High marks are for excellence, not grit. In the past, students understood that hard work was not sufficient; an A required great work. Yet today, many students expect to be rewarded for the quantity of their effort rather than the quality of their knowledge. In surveys, two-thirds of college students say that “trying hard” should be a factor in their grades, and a third think they should get at least a B just for showing up at (most) classes.
This isn’t Gen Z’s fault. It’s the result of a misunderstanding about one of the most popular educational theories.

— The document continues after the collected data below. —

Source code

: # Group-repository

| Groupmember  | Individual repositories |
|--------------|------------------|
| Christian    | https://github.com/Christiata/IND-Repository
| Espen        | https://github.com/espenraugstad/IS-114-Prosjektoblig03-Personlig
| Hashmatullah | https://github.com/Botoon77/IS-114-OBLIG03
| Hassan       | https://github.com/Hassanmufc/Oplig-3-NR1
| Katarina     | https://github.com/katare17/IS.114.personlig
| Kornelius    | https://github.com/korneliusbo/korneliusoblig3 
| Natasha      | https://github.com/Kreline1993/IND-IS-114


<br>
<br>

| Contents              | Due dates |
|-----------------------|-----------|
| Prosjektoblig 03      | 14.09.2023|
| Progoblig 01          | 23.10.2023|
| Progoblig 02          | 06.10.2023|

More than a generation ago, the psychologist Carol Dweck published groundbreaking experiments that changed how many parents and teachers talk to kids. Praising kids for their abilities undermined their resilience, making them more likely to get discouraged or give up when they encountered setbacks. They developed what came to be known as a fixed mind-set: They thought that success depended on innate talent and that they didn’t have the right stuff. To persist and learn in the face of challenges, kids needed to believe that skills are malleable. And the best way to nurture this growth mind-set was to shift from praising intelligence to praising effort.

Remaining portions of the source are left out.